1.2.3 益生菌发酵 参考Oh等[21]的方法,并稍作修改。将配置好的液体培养基于121 ℃高温灭菌20 min。将纯化后的花色苷冻干粉复溶于无菌水中,使总花色苷浓度为2.5 g/L,然后在超净台内采用无菌滤膜过滤除菌。移取2 mL的花色苷溶液加入到培养液中,使花色苷总浓度达到100 mg/L,其后按2%的接种量分别接种活化后的嗜热链球菌、两岐双歧杆菌和植物乳杆菌,使初始活菌数达到约7 lg CFU/mL。含两岐双歧杆菌的发酵液置于厌氧培养箱中,进行严格的厌氧发酵,其余样品置于恒温培养箱中,37 ℃静置发酵48 h,于发酵0、6、12、24、36、48 h后收集样品进行理化及微生物指标分析。

1.2.4 测定指标与方法

1.2.4.1 菌落总数 采用平板计数法测定发酵过程中三种益生菌的菌落总数[22]。其中MRS琼脂培养基用于计数嗜热链球菌和植物乳杆菌,BBL琼脂培养基用于计数两岐双歧杆菌。

1.2.4.2 体外抗氧化能力 ABTS+·清除能力:参考He等[23]的研究。

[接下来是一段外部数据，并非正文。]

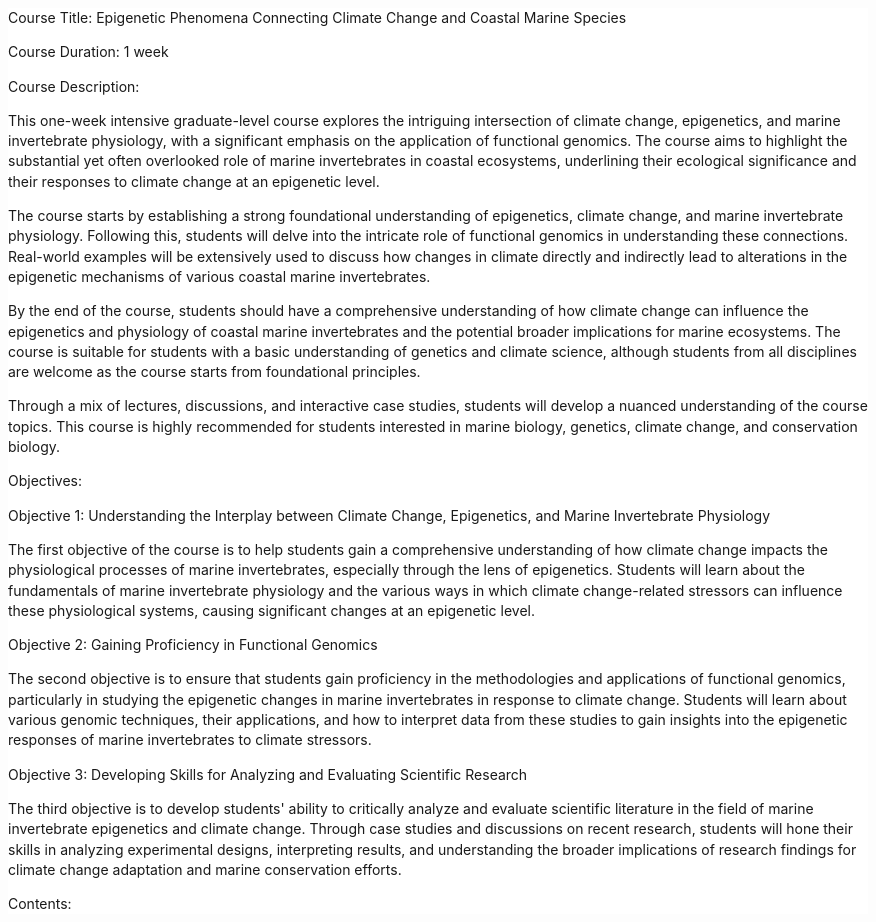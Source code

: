 Course Title: Epigenetic Phenomena Connecting Climate Change and Coastal Marine Species

Course Duration: 1 week

Course Description:

This one-week intensive graduate-level course explores the intriguing intersection of climate change, epigenetics, and marine invertebrate physiology, with a significant emphasis on the application of functional genomics. The course aims to highlight the substantial yet often overlooked role of marine invertebrates in coastal ecosystems, underlining their ecological significance and their responses to climate change at an epigenetic level. 

The course starts by establishing a strong foundational understanding of epigenetics, climate change, and marine invertebrate physiology. Following this, students will delve into the intricate role of functional genomics in understanding these connections. Real-world examples will be extensively used to discuss how changes in climate directly and indirectly lead to alterations in the epigenetic mechanisms of various coastal marine invertebrates. 

By the end of the course, students should have a comprehensive understanding of how climate change can influence the epigenetics and physiology of coastal marine invertebrates and the potential broader implications for marine ecosystems. The course is suitable for students with a basic understanding of genetics and climate science, although students from all disciplines are welcome as the course starts from foundational principles. 

Through a mix of lectures, discussions, and interactive case studies, students will develop a nuanced understanding of the course topics. This course is highly recommended for students interested in marine biology, genetics, climate change, and conservation biology.


Objectives: 

Objective 1: Understanding the Interplay between Climate Change, Epigenetics, and Marine Invertebrate Physiology

The first objective of the course is to help students gain a comprehensive understanding of how climate change impacts the physiological processes of marine invertebrates, especially through the lens of epigenetics. Students will learn about the fundamentals of marine invertebrate physiology and the various ways in which climate change-related stressors can influence these physiological systems, causing significant changes at an epigenetic level.

Objective 2: Gaining Proficiency in Functional Genomics

The second objective is to ensure that students gain proficiency in the methodologies and applications of functional genomics, particularly in studying the epigenetic changes in marine invertebrates in response to climate change. Students will learn about various genomic techniques, their applications, and how to interpret data from these studies to gain insights into the epigenetic responses of marine invertebrates to climate stressors.

Objective 3: Developing Skills for Analyzing and Evaluating Scientific Research

The third objective is to develop students' ability to critically analyze and evaluate scientific literature in the field of marine invertebrate epigenetics and climate change. Through case studies and discussions on recent research, students will hone their skills in analyzing experimental designs, interpreting results, and understanding the broader implications of research findings for climate change adaptation and marine conservation efforts.

Contents:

将2,2-联氮-二(3-乙基-苯并噻唑-6-磺酸)二铵盐(2,2′-azinobis-(3-ethylbenzthiazoline-6-sulphonate),ABTS)与过硫酸钾分别用蒸馏水溶解后再混合,制成储备液(终浓度为7、2.45 mmol/L),25 ℃下避光静置16 h。测定时,储备液用0.2 mol/L,pH为7.4的磷酸盐缓冲液稀释至734 nm处吸光值为0.70±0.02,将其作为测定液。取0.2 mL待测样液与3.8 mL 测定液混合,30 ℃避光水浴静置6 min后测定734 nm处的吸光值,根据ABTS+·抑制率,计算样品的Trolox当量(mmol Trolox/L)。

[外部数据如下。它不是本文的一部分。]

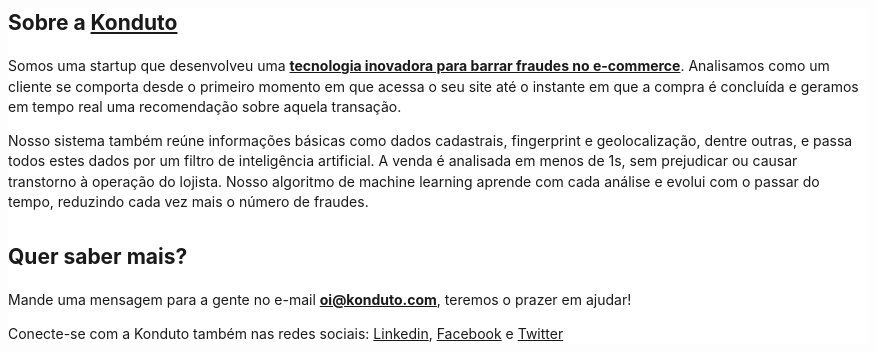 ## Sobre a [Konduto](https://www.konduto.com/pt?utm_source=konduto&utm_medium=blog&utm_campaign=conteudo)
		
Somos uma startup que desenvolveu uma **[tecnologia inovadora para barrar fraudes no e-commerce](http://konduto.com/?utm_source=konduto&utm_medium=blog&utm_campaign=conteudo)**. Analisamos como um cliente se comporta desde o primeiro momento em que acessa o seu site até o instante em que a compra é concluída e geramos em tempo real uma recomendação sobre aquela transação. 

Nosso sistema também reúne informações básicas como dados cadastrais, fingerprint e geolocalização, dentre outras, e passa todos estes dados por um filtro de inteligência artificial. A venda é analisada em menos de 1s, sem prejudicar ou causar transtorno à operação do lojista. Nosso algoritmo de machine learning aprende com cada análise e evolui com o passar do tempo, reduzindo cada vez mais o número de fraudes. 

## Quer saber mais? 

Mande uma mensagem para a gente no e-mail **oi@konduto.com**, teremos o prazer em ajudar! 

Conecte-se com a Konduto também nas redes sociais: [Linkedin](https://www.linkedin.com/company/konduto), [Facebook](https://www.facebook.com/konduto) e [Twitter](https://twitter.com/Konduto_)  

<iframe src="https://www.facebook.com/plugins/video.php?href=https%3A%2F%2Fwww.facebook.com%2Fkonduto%2Fvideos%2F613187352119217%2F&show_text=1&width=560" width="560" height="400" style="border:none;overflow:hidden" scrolling="no" frameborder="0" allowTransparency="true"></iframe>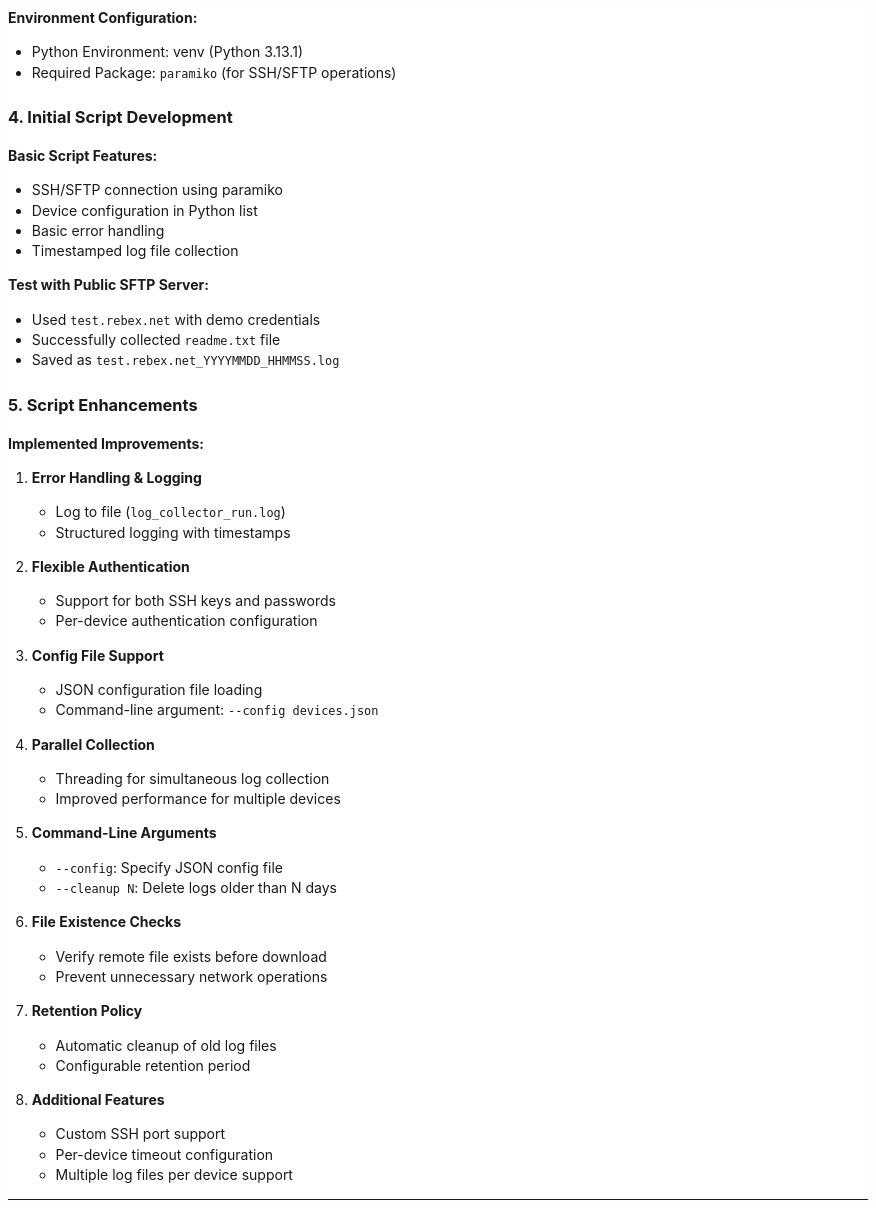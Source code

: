 **Environment Configuration:**
- Python Environment: venv (Python 3.13.1)
- Required Package: `paramiko` (for SSH/SFTP operations)

### 4. Initial Script Development

**Basic Script Features:**
- SSH/SFTP connection using paramiko
- Device configuration in Python list
- Basic error handling
- Timestamped log file collection

**Test with Public SFTP Server:**
- Used `test.rebex.net` with demo credentials
- Successfully collected `readme.txt` file
- Saved as `test.rebex.net_YYYYMMDD_HHMMSS.log`

### 5. Script Enhancements

**Implemented Improvements:**

1. **Error Handling & Logging**
    - Log to file (`log_collector_run.log`)
    - Structured logging with timestamps

2. **Flexible Authentication**
    - Support for both SSH keys and passwords
    - Per-device authentication configuration

3. **Config File Support**
    - JSON configuration file loading
    - Command-line argument: `--config devices.json`

4. **Parallel Collection**
    - Threading for simultaneous log collection
    - Improved performance for multiple devices

5. **Command-Line Arguments**
    - `--config`: Specify JSON config file
    - `--cleanup N`: Delete logs older than N days

6. **File Existence Checks**
    - Verify remote file exists before download
    - Prevent unnecessary network operations

7. **Retention Policy**
    - Automatic cleanup of old log files
    - Configurable retention period

8. **Additional Features**
    - Custom SSH port support
    - Per-device timeout configuration
    - Multiple log files per device support

---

FRAP测定方法:参考He等[23]方法。以40 mmol/L的HCl溶液为溶剂,配制10 mmol/L的2,4,6-三吡啶基三嗪(2,4,6-tris(2-pyridyl)-s-triazine,TPTZ)溶液,用蒸馏水配制20 mmol/L的FeCl3溶液和0.3 mol/L、pH3.6的CH3COONa缓冲液,三者按体积比1∶1∶10混合,使用前于37 ℃避光水浴1 h,配制成TPTZ工作液。测定时取0.1 mL样品、0.3 mL去离子水、3 mL TPTZ工作液于37 ℃水浴避光反应6 min,测定593 nm处吸光值(mmol Fe2+/L)。

1.2.4.3 单体花色苷含量 单体花色苷含量的测定参考Cui等[24]方法,并稍加修改。样品在13000 r/min、4 ℃离心10 min后过0.22 μm滤膜,进行HPLC分析。HPLC测定参数如下:

色谱柱型号:安捷伦 TC-C18柱(4.6×25 mm,5 μm);流动相:A相为0.5%的三氟乙酸水溶液,B相为乙腈。梯度洗脱程序参数如下:0~5 min,10%~12% B;5~14 min,12%~13% B;14~16 min,13%~14% B;16~18 min,14%~16% B;18~19 min,16%~18% B;19~22 min,18%~22% B;22~35 min,22%~30% B;35~45 min,10%B。柱温:30 ℃;检测波长:520 nm;流速:0.8 mL/min,进样量:10 μL。

1.2.4.4 酚酸含量 酚酸含量测定按照Zhu等[25]方法,并稍加修改。HPLC参数如下:

色谱柱:InertsilODS-3(4.6×250 mm,5 μm);柱温:25 ℃,测定波长为280 nm,进样量:20 μL。流动相:A液:含1%醋酸的水溶液,B液:含1%醋酸的甲醇溶液,流速:0.6 mL/min,梯度程序按如下方式设定:0~10 min,10%~26% B;10~25 min,26%~40% B;25~45 min,40%~65% B;45~55 min,65%~95% B;55~58 min,95%~10% B;58~65 min,10% B。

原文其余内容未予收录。